• **Problem description**
When you reach the line containing "Intuitive gameplay mechanics", begin copying exactly, and keep going through the last line of the records below, copying nothing before it.

• **Exercise data**
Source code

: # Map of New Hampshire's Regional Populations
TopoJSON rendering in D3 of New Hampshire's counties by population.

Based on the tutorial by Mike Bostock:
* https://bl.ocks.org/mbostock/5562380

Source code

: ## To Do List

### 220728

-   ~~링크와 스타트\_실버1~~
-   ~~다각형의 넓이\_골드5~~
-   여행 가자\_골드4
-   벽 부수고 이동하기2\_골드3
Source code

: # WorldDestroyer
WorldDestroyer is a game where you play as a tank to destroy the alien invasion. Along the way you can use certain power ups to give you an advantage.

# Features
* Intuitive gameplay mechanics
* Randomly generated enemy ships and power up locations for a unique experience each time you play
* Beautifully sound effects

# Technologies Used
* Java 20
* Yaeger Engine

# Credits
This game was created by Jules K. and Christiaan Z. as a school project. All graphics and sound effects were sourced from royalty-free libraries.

• **Task output**
* Intuitive gameplay mechanics
* Randomly generated enemy ships and power up locations for a unique experience each time you play
* Beautifully sound effects

# Technologies Used
* Java 20
* Yaeger Engine

# Credits
This game was created by Jules K. and Christiaan Z. as a school project. All graphics and sound effects were sourced from royalty-free libraries.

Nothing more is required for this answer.